Sunday, 30 November 2014

A single-handed drift

Arrived at the Club this morning to find the lake enshrouded in still, damp fog. No sign of my promised crew; as I was pulling out the boat, I received a text message from him saying sorry, that he'd missed the reminder I'd text'd him last night, and he'd subsequently forgotten and overslept.

Sam, on the other hand, wasn't given the chance. Bleary eyed, I'd dragged him mercilessly down the Club with me, and camera slung around his neck, handed him over to the safety boat crew, who generously agreed to let him tag along with them to take the photos he needed.

With the utter absence of wind, it didn't look like they were otherwise going to be very busy.

In the absence of my crew, given the ghosting conditions, I figured I'd race solo. Couldn't resist, truth be told. Not technically legal within the class rules, nobody seemed to mind too much, and I suggested to the OOD that if anybody protested, he simply disqualify me. It wasn't so much the attraction of the competition that was dragging me out, as the lure of drifting around in the fog.

photo: Sam Gribble

It's the first time I've single-handed the Ent, which was an interesting experience in and of itself. Unlike a Wanderer or a Wayfarer, the boat is quite twitchy and tippy without the body of a crew member to counterbalance the helm. One unfortunate roll tack very nearly saw me tip the boat over top of myself, which would have been embarrassing, but, as I'm sure one or two of the spectators would have pointed out, unsurprising, given my past record.

photo: Sam Gribble

The start-line was, unusually for Frampton and unintentionally as I think the drifting wind swung around unexpectedly on the race committee, downwind. I made a complete mess of it, tangling myself in the control lines, finding myself over the line early, and the thirty seconds it took me to get back behind the line and restart, saw me starting a mere breath away from the Lasers.

A Laser has the performance of a breeze-block in weather like this though, so had left them behind by the time we'd reached the first mark. Not long after that, I caught up with the gaggle of Solos and Moths ahead. The light air didn't give many options so it took a while to eventually sneak past them.

Finding the marks in the fog was tricky. The racing marks at Frampton are colour coded to their position in the lake, so you know Red will always be in the far quarter off the beach, White is over by the house, Green is by the big tree, or if the OOD is feeling particularly malicious, further down beyond the elbow in the lake, and Yellow is back over by the Clubhouse.

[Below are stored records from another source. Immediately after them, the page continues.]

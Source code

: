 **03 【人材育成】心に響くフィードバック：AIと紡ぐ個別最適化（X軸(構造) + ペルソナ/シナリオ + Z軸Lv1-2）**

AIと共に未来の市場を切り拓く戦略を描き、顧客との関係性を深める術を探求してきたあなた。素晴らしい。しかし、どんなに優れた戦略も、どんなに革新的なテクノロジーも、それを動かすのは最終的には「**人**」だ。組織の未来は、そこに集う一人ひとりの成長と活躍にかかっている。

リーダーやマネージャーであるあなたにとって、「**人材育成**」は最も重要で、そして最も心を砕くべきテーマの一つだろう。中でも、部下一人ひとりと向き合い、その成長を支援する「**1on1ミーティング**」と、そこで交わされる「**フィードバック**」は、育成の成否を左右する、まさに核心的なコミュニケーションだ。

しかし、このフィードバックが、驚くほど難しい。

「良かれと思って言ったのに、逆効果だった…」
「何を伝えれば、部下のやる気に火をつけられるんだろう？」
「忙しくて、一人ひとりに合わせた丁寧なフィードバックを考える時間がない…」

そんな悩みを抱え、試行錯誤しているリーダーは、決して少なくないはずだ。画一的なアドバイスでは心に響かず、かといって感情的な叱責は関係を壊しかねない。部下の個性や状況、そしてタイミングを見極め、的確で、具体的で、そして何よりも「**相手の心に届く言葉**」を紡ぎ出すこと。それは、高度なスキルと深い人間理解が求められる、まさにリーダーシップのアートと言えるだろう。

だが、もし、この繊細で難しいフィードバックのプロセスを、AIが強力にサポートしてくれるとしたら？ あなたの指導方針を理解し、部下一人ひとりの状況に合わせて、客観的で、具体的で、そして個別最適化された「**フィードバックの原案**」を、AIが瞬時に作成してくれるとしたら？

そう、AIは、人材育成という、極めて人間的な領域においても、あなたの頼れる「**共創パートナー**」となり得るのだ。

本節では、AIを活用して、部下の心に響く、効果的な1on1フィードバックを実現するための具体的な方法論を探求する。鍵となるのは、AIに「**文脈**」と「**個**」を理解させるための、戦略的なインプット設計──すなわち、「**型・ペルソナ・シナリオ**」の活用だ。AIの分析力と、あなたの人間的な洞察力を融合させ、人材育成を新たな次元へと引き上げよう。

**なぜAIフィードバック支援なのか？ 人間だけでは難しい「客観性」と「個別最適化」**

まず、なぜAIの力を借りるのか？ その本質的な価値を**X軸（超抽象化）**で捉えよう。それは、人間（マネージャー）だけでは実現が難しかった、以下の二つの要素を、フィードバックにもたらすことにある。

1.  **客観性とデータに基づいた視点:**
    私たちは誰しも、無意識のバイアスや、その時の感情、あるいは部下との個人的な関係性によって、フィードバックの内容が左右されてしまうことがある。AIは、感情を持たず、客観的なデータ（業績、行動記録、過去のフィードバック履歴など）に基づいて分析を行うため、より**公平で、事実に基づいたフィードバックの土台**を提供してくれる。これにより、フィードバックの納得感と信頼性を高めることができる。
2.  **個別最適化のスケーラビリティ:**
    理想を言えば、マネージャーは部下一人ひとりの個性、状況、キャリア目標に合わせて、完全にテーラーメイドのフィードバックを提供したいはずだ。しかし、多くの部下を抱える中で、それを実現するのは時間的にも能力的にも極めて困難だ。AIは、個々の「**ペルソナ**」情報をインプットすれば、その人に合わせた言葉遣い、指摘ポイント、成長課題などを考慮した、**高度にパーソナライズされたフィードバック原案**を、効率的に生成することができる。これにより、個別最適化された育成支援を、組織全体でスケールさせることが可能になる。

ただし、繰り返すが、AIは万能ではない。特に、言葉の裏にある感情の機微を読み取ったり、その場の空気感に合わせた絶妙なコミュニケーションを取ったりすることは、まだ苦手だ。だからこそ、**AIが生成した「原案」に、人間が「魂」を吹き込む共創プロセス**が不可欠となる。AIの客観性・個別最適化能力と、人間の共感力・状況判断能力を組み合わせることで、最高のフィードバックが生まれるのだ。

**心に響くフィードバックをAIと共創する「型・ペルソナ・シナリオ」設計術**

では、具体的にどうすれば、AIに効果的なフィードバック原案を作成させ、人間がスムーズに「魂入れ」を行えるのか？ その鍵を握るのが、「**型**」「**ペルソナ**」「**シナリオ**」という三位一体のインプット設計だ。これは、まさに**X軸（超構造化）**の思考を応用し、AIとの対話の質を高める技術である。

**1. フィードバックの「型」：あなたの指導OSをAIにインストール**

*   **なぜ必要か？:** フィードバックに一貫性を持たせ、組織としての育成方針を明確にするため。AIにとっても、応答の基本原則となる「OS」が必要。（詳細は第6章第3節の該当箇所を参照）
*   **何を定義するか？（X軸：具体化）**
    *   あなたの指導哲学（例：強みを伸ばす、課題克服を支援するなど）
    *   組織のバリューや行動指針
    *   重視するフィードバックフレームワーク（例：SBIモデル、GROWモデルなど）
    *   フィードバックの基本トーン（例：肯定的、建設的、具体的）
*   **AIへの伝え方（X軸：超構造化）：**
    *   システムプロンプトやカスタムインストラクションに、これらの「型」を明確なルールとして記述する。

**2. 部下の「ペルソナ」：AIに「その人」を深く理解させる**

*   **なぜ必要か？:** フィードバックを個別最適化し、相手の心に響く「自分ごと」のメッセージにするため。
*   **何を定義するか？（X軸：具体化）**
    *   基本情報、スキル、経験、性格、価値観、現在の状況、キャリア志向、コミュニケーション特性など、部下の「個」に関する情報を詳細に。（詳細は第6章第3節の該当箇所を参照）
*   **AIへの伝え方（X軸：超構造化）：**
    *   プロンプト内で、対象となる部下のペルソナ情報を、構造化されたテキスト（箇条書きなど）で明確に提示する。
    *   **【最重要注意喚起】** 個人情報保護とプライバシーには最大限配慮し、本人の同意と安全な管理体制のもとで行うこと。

Between each of the main colours, you have the intermediates, Red-White, Green-White, Green-Yellow, etc. Not all the marks get used all the time, and in this instance the course ran Green, White, Green-Yellow, Red, Yellow.

It's surprisingly difficult to find them when visibility is down to about thirty feet.

photo: Sam Gribble

Once I broke free of the main gaggle of boats, this turned to my advantage. With only Pete in the Comet and Chris in his Moth left ahead to catch, Pete rounded White some way ahead of me, but lost his bearings and headed off in the direction of Red. By the time he'd realised his mistake, I'd caught him at Green-Yellow, stuck on top of him around Red and then Yellow, and then eventually left him behind on the beat back up to Green (the wind had swung back around by then to make it windward once more), to finish 2nd overall.

photo: Sam Gribble
Not a bad result to finish a day when I hadn't originally intended to sail. I hope Sam got what he needed. The boy was beginning to look chilled, so I skipped the second race, put the boat away and took him home, stopping on the way for a late lunch at McDonalds. By way of disclaimer: aside from the one at the top, taken from my phone, these photos are Sam's, but I've tweaked the contrast on them, cropped one or two, and cloned out some dirt spots on the lens that became apparent with the increase in the contrast (suspect it was condensation from the fog). I've left Sam with the (unprocessed) originals to take to school and do with what he will.

[edited: had to rethink the title of the post as I've already used "Ghosting" not long previously, which I guess sums up the trend of the year's weather. But in any case, recycling is one thing, but such lazy unoriginality quite another!]